* [Description of the task]: Output the full listing below exactly; the images stay out.

* [Working data]:
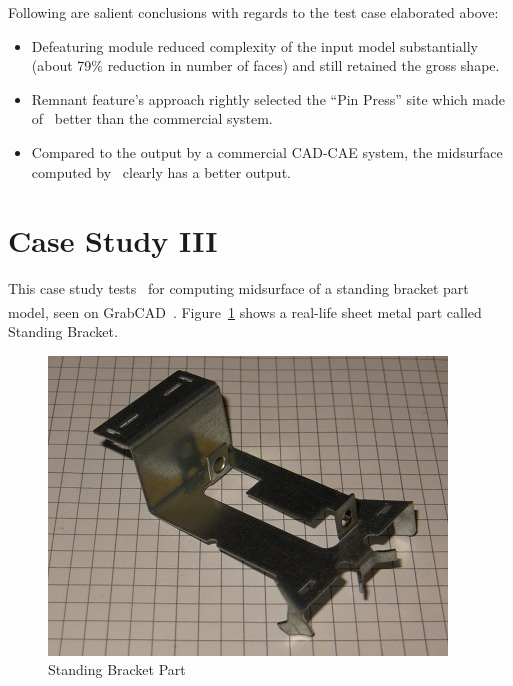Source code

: 
Following are salient conclusions with regards to the test case elaborated above:

\begin{itemize}[noitemsep,topsep=2pt,parsep=2pt,partopsep=2pt]
\item Defeaturing module reduced complexity of the input model substantially (about 79\% reduction in number of faces) and still retained the gross shape. 
\item Remnant feature's approach rightly selected the ``Pin Press'' site which made  of \mysystemname~better than the commercial system.
\item Compared to the output by a commercial CAD-CAE system, the midsurface computed by \mysystemname~clearly has a better output.
\end{itemize}



\section{Case Study III}

			
This case study tests \mysystemname~for computing midsurface of a standing bracket part model, seen on GrabCAD\textsuperscript{\textregistered}~\cite{grabcad}. Figure~\ref{fig:results:stdbracketpart} shows a real-life sheet metal part called Standing Bracket.


\begin{figure}[!h]
\centering     %
\includegraphics[width=0.62\linewidth,valign=t]{images/CommercialBracketReal}
\caption{Standing Bracket Part}
\label{fig:results:stdbracketpart}
\end{figure}

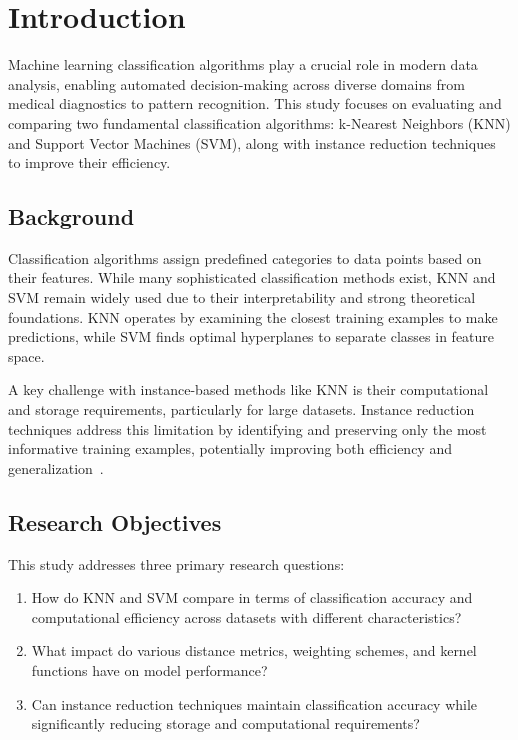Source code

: \section{Introduction}
\label{sec:introduction}

Machine learning classification algorithms play a crucial role in modern data analysis, enabling automated decision-making across diverse domains from medical diagnostics to pattern recognition. This study focuses on evaluating and comparing two fundamental classification algorithms: k-Nearest Neighbors (KNN) and Support Vector Machines (SVM), along with instance reduction techniques to improve their efficiency.

\subsection{Background}

Classification algorithms assign predefined categories to data points based on their features. While many sophisticated classification methods exist, KNN and SVM remain widely used due to their interpretability and strong theoretical foundations. KNN operates by examining the closest training examples to make predictions, while SVM finds optimal hyperplanes to separate classes in feature space.

A key challenge with instance-based methods like KNN is their computational and storage requirements, 
particularly for large datasets. Instance reduction techniques address this limitation by identifying 
and preserving only the most informative training examples, potentially improving both efficiency 
and generalization~\cite{knn}.

\subsection{Research Objectives}

This study addresses three primary research questions:

\begin{enumerate}
    \item How do KNN and SVM compare in terms of classification accuracy and computational efficiency across datasets with different characteristics?
    \item What impact do various distance metrics, weighting schemes, and kernel functions have on model performance?
    \item Can instance reduction techniques maintain classification accuracy while significantly reducing storage and computational requirements?
\end{enumerate}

* [Written reply]:
Source code

: 
Following are salient conclusions with regards to the test case elaborated above:

\begin{itemize}[noitemsep,topsep=2pt,parsep=2pt,partopsep=2pt]
\item Defeaturing module reduced complexity of the input model substantially (about 79\% reduction in number of faces) and still retained the gross shape. 
\item Remnant feature's approach rightly selected the ``Pin Press'' site which made  of \mysystemname~better than the commercial system.
\item Compared to the output by a commercial CAD-CAE system, the midsurface computed by \mysystemname~clearly has a better output.
\end{itemize}



\section{Case Study III}

			
This case study tests \mysystemname~for computing midsurface of a standing bracket part model, seen on GrabCAD\textsuperscript{\textregistered}~\cite{grabcad}. Figure~\ref{fig:results:stdbracketpart} shows a real-life sheet metal part called Standing Bracket.


\begin{figure}[!h]
\centering     %
\includegraphics[width=0.62\linewidth,valign=t]{images/CommercialBracketReal}
\caption{Standing Bracket Part}
\label{fig:results:stdbracketpart}
\end{figure}

Source code

: \section{Introduction}
\label{sec:introduction}

Machine learning classification algorithms play a crucial role in modern data analysis, enabling automated decision-making across diverse domains from medical diagnostics to pattern recognition. This study focuses on evaluating and comparing two fundamental classification algorithms: k-Nearest Neighbors (KNN) and Support Vector Machines (SVM), along with instance reduction techniques to improve their efficiency.

\subsection{Background}

Classification algorithms assign predefined categories to data points based on their features. While many sophisticated classification methods exist, KNN and SVM remain widely used due to their interpretability and strong theoretical foundations. KNN operates by examining the closest training examples to make predictions, while SVM finds optimal hyperplanes to separate classes in feature space.

A key challenge with instance-based methods like KNN is their computational and storage requirements, 
particularly for large datasets. Instance reduction techniques address this limitation by identifying 
and preserving only the most informative training examples, potentially improving both efficiency 
and generalization~\cite{knn}.

\subsection{Research Objectives}

This study addresses three primary research questions:

\begin{enumerate}
    \item How do KNN and SVM compare in terms of classification accuracy and computational efficiency across datasets with different characteristics?
    \item What impact do various distance metrics, weighting schemes, and kernel functions have on model performance?
    \item Can instance reduction techniques maintain classification accuracy while significantly reducing storage and computational requirements?
\end{enumerate}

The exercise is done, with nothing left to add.